About this task> After checking the listing below, say how many of its lines contain the string "parameters". Only the number is needed.

Data for review>
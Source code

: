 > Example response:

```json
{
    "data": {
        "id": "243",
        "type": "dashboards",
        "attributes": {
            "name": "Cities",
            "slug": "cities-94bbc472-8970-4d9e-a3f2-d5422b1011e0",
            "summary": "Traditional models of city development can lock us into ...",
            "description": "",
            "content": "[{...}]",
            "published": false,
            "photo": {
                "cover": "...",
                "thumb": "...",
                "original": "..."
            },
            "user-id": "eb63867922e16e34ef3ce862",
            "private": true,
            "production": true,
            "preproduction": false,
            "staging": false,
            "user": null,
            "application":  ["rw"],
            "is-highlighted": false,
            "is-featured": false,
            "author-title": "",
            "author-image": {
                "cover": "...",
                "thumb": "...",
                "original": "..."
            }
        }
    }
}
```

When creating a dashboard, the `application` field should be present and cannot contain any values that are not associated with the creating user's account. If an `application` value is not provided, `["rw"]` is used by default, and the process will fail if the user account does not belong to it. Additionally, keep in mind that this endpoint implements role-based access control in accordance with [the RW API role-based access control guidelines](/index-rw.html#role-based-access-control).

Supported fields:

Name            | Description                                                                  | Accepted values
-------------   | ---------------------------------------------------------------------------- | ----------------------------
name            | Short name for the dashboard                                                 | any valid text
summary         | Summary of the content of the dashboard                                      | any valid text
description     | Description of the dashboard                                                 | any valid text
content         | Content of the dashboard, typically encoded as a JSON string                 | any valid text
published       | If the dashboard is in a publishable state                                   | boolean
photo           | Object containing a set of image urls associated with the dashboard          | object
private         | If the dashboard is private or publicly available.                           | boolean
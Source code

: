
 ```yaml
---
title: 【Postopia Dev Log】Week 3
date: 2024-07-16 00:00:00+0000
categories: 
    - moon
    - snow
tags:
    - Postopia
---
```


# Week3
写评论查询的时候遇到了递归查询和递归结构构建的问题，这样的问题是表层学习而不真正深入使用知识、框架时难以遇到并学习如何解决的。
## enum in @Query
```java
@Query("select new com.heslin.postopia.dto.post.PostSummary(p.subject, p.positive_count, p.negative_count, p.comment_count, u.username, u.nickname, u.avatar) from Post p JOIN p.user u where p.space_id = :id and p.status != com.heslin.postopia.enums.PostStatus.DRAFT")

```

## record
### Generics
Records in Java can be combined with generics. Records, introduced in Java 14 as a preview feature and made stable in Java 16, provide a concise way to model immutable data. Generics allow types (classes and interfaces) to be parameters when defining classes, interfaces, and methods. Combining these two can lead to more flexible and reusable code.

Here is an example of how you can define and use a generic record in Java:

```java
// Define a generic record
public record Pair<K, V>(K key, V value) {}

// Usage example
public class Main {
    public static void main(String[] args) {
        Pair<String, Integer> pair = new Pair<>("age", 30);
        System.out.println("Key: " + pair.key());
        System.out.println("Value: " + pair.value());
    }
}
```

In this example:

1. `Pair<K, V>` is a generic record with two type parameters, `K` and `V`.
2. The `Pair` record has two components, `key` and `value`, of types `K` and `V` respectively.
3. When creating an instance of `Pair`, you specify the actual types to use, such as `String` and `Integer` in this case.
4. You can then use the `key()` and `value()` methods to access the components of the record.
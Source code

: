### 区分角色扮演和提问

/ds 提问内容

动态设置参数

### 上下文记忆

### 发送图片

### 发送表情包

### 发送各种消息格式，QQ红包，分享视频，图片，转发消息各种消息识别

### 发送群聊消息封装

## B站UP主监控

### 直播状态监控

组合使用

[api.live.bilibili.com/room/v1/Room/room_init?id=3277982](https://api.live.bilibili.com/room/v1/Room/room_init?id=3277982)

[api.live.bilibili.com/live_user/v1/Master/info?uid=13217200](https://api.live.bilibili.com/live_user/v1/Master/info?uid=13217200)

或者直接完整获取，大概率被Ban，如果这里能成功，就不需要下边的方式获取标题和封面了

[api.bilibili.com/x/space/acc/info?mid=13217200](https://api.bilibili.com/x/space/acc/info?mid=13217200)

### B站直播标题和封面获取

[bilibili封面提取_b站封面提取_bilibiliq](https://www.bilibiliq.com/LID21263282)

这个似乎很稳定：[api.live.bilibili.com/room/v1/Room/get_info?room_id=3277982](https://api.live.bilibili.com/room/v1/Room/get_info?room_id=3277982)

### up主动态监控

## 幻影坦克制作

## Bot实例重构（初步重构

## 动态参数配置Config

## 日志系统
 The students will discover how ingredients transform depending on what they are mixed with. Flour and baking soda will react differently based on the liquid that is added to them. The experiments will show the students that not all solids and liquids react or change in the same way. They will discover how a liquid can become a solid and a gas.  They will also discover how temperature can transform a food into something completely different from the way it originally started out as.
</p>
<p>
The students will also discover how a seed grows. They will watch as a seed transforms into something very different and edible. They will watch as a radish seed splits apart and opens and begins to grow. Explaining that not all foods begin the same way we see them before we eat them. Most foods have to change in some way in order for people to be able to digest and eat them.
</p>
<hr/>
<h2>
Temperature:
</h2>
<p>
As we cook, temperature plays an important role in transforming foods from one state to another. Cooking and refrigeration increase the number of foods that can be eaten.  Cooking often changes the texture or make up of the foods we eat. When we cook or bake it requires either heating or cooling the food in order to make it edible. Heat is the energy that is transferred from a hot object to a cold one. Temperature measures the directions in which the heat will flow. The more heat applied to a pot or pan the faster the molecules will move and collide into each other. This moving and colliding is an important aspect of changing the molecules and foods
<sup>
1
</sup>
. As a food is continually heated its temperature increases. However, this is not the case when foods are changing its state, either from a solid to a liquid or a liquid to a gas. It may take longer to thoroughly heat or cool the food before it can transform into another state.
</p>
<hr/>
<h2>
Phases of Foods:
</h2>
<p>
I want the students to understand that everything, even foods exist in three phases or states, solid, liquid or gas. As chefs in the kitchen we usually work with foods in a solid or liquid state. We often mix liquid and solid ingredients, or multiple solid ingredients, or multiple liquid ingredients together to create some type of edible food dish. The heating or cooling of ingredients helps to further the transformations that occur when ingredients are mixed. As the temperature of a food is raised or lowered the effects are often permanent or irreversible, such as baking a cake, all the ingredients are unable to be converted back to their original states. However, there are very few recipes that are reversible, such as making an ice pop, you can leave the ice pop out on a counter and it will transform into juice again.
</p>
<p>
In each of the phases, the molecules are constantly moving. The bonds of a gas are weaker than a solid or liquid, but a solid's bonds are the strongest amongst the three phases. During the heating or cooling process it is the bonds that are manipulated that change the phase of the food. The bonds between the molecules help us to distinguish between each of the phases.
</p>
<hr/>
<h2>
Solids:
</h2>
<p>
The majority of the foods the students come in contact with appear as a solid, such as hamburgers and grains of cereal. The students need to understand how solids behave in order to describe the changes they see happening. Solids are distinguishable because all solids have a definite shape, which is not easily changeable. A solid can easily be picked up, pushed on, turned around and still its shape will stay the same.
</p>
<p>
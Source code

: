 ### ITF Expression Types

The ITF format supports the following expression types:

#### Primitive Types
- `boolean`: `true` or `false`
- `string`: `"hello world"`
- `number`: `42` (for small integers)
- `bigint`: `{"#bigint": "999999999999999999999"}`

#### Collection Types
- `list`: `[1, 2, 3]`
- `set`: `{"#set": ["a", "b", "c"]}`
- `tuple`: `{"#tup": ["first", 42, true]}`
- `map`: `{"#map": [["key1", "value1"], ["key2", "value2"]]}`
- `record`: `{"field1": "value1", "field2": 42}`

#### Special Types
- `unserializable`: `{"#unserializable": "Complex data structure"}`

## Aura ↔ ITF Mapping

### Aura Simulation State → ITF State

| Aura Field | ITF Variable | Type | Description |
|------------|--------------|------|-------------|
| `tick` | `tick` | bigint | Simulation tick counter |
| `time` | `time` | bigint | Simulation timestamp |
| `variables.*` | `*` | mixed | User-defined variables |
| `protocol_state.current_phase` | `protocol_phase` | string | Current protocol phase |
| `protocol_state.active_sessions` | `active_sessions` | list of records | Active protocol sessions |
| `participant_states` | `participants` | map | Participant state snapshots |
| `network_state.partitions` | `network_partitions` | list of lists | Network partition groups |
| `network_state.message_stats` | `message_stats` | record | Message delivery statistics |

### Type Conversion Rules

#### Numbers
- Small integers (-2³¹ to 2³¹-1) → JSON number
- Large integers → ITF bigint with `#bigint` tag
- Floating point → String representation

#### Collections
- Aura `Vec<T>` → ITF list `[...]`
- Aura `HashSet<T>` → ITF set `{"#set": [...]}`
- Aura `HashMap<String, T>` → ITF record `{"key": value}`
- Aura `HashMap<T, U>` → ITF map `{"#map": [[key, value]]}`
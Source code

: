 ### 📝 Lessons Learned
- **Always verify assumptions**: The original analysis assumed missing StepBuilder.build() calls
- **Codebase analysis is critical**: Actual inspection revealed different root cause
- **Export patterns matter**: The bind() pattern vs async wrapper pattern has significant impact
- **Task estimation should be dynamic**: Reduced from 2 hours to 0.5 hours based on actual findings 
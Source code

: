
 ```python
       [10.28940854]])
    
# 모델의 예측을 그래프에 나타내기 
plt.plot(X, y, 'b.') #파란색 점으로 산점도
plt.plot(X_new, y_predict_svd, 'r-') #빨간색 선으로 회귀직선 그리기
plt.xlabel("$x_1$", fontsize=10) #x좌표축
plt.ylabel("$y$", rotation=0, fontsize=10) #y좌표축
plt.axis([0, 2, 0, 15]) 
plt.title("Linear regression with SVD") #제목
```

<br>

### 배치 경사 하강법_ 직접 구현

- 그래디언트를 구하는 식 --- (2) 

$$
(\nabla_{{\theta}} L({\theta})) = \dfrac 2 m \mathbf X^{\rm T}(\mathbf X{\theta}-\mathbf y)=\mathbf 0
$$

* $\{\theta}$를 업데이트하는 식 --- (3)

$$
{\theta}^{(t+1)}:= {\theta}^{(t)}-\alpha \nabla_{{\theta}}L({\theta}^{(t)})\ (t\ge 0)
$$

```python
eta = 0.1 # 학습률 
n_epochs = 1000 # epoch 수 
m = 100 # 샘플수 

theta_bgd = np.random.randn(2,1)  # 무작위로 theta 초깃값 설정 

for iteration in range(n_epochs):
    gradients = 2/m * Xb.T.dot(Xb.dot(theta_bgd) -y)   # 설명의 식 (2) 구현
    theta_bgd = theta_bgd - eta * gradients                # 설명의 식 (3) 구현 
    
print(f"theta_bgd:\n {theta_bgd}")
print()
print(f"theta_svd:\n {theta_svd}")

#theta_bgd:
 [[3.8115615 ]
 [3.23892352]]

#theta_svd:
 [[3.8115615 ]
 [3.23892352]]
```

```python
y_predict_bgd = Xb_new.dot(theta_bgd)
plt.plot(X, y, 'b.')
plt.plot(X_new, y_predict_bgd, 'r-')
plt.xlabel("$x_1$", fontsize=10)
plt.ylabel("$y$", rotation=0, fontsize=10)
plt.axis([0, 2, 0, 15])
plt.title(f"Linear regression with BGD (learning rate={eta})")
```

Result of this task> 2